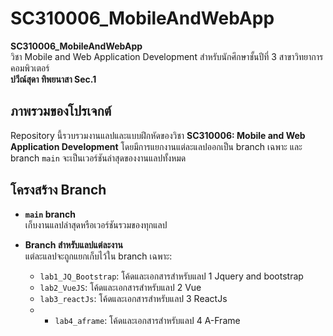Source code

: # SC310006_MobileAndWebApp
**SC310006_MobileAndWebApp**  
วิชา Mobile and Web Application Development สำหรับนักศึกษาชั้นปีที่ 3 สาขาวิทยาการคอมพิวเตอร์  
**ปวีณ์สุดา ทิพยนาสา Sec.1**

## ภาพรวมของโปรเจกต์
Repository นี้รวบรวมงานแลปและแบบฝึกหัดของวิชา **SC310006: Mobile and Web Application Development** โดยมีการแยกงานแต่ละแลปออกเป็น branch เฉพาะ และ branch `main` จะเป็นเวอร์ชันล่าสุดของงานแลปทั้งหมด

## โครงสร้าง Branch
- **`main` branch**  
  เก็บงานแลปล่าสุดหรือเวอร์ชันรวมของทุกแลป

- **Branch สำหรับแลปแต่ละงาน**  
  แต่ละแลปจะถูกแยกเก็บไว้ใน branch เฉพาะ:
  - `lab1_JQ_Bootstrap`: โค้ดและเอกสารสำหรับแลป 1 Jquery and bootstrap
  - `lab2_VueJS`: โค้ดและเอกสารสำหรับแลป 2 Vue
  - `lab3_reactJs`: โค้ดและเอกสารสำหรับแลป 3 ReactJs
  - - `lab4_aframe`: โค้ดและเอกสารสำหรับแลป 4 A-Frame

-------------------------

Your instructions — Look above for the line containing "โค้ดและเอกสารสำหรับแลป 3 ReactJs", then transcribe it and all lines after it through the last, exactly and with nothing else.

Task solution —
  - `lab3_reactJs`: โค้ดและเอกสารสำหรับแลป 3 ReactJs
  - - `lab4_aframe`: โค้ดและเอกสารสำหรับแลป 4 A-Frame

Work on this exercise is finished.